而本就被灌了许多酒的宁温纶在经过一夜磨人的辛劳,睡得香甜,但是长手长脚还不忘把自己的“猎物”狠狠圈在怀里,对方皮肤上的印记就是他刻下的最为清晰的烙印。
怀里的身躯挣扎着挣脱,宁温纶睁眼,看到的就是有些怒气冲冲的媳妇,腰间的软肉被对方攥住,顺时针扭动,宁温纶最后的一丝睡意都被撵走,肉痛的给自己揉了揉,对上小媳妇不善的瞪视,讨好的把脑袋靠在对方的颈窝。
不怕死的蹭了蹭,“媳妇。”
被对方这么一闹一缠,文静那里还有火气,身体的不适感也有些缓解。
“该起了。”
“媳妇,再睡会儿吧,爹娘都能理解。”宁温纶罕见的磨磨蹭蹭,就是不愿意起床。
感受到被窝里的威胁,文静抽出被对方禁锢在被窝里的手,冲宁温纶扬了扬拳头,意思很明白,“要不起床,要不挨揍。”
看着小媳妇奶凶奶凶的威胁,宁温纶十分配和,拉过对方的小粉拳,凑到唇边亲了一口,“听媳妇的。”
便起身,讨好衣服,近乎光裸的身体让文静讷讷地扭过头,想到被底自己同样的处境,就有些生无可恋。
自暴自弃的拉过被子,将自己整个人卷在里头,炽热席卷全身。
“媳妇。”宁温纶给自己套好衣服,触目所及的就是鸵鸟似的媳妇,唇角微勾,暖人心扉。
“别闷坏了,媳妇,我给你穿衣服。”手里拿着媳妇的小衣和外衣,宁温纶笑得纯良极了,被窝里一阵颤动,没过多久,一双手探出,一把抓过衣服,就又收进了被窝。
“你出去。”已然有些急了。
宁温纶也知道过犹不及,他要是再调戏,指不定媳妇真火了,那就大发了,听话的出去,临出门前还委委屈屈道,“那媳妇,我走了。”里面的不情愿被他怪里怪气的语调给表达了个十成十。
经过了昨夜一晚,文静清楚的知道,对这男人,就得狠,要不然,受累的就是自己。
昨晚自己毫无尊严的抽抽搭搭和躲避挣扎都被对方视而不见,求饶反而招来更“严酷”的对待。
“混蛋。”
所以,现在
宁温纶是自食恶果了,不过就算他知道如果是昨晚自己的“凶猛”才让对方打定主意“收拾”自己,他一样还是会如此做。
为什么
那可是人生四大美事之一的洞房花烛夜啊,那可是他等了两辈子的摆脱处男身的第一夜啊。
他要是“轻点了”,那不就是在虐待自己吗。
反正昨晚已经过去了,以后怎么样,看个人手段吧,厚脸皮的宁温纶如是想。
被子里的文静听到了关门的声音,套出头确定对方的确是走了,才掀开被子,往身上套衣服,一边穿,一边在心底咒骂宁温纶的“不知羞”。

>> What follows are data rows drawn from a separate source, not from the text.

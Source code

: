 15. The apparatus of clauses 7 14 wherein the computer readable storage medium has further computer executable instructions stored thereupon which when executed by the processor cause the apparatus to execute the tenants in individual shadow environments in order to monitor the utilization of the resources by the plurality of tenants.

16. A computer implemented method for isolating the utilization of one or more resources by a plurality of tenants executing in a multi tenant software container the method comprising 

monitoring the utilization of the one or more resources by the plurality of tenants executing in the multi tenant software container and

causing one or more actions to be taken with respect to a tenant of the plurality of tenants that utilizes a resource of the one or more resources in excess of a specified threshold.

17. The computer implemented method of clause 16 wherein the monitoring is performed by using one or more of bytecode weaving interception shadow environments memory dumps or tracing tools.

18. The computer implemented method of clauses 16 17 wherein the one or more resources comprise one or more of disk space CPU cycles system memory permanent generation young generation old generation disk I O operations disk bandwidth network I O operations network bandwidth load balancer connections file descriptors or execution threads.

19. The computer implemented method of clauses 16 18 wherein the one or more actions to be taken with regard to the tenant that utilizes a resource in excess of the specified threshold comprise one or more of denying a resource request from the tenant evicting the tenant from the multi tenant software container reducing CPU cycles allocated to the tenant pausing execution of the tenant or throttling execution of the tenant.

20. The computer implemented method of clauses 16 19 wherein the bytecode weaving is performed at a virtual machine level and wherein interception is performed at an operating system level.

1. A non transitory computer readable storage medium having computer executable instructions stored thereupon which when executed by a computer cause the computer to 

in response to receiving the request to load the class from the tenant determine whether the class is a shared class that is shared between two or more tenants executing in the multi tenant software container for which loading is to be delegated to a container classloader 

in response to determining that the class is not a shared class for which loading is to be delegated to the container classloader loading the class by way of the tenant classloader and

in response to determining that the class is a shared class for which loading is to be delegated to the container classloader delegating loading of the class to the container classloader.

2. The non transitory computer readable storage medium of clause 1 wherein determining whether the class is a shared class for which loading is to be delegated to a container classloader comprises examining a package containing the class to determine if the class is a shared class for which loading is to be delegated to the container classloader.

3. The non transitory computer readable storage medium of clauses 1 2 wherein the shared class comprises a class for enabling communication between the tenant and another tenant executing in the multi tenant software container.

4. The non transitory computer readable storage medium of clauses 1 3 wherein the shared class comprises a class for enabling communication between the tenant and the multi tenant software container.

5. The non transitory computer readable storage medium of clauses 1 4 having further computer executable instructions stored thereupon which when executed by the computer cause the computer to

被骂的宁温纶一脸笑嘻嘻,就连大舅子都看着顺眼了不少,“娘,我帮你。”
陈彩凤摆手,“哪儿用你,一个大老爷们,这不是你该干的活儿。”被陈彩凤撵出厨房,宁温纶索性抡起大扫把,开始扫院子。
“咳咳咳。”
“你干嘛。”文远正坐在院里给老娘洗菜,铺面而来的尘土呛得他忍不住咳嗽,不禁吼出声。
可宁温纶已然沉浸在昨晚,眼神都不知道瞟向哪里了,手上也只是机械的动作。
“你”见对方根本就是无视了自己,文远气不打一处来,猛地站起来就想给对方点儿颜色看看,却收获了自家老娘的一句吼,“一大早的,吼什么。”
瞬间蔫了。
只是眼睛依旧是恶狠狠的瞪着神游的宁温纶。
时间拉回昨天酒席。
“黄知青,你不是说宁知青对你死心塌地,还给你买了不少东西吗”几个女知青凑在一桌,和几个村里人坐在一处,吴红艳瞅着黄白莲就觉得恶心,嘴里吃着饭忍不住拿话刺她几句。
黄白莲真不愧是叫“白莲”的女人,被讽刺也不变脸色,埋着头往嘴里扒饭,刚才安爱国被灰溜溜的被撵走的慕言她看在眼里,心底暗骂一声“蠢货”,而对吴红艳挑衅似的讽刺也根本不出声。
吴红艳见对方没反应,心里有些不爽,“就会勾搭男人的贱人,你凭什么这么横。”
“啪嗒”放下筷子,全着人都愣住。
“黄知青,有些人啊,就是不知所谓,知道自己得不到,就要想着法儿败坏人家的名声。”村里文静被二刘“欺负”的消息传得那么远,少不了黄白莲的手笔。
全桌人也都觉出味儿来了。
这是要撕逼啊。
董青青的守在桌子底下碰了碰找事儿的吴红艳,却被对方打开。
吴红艳挺了挺胸脯,她都不要脸了,她还矜持个什么劲儿,反正已经撕破脸皮。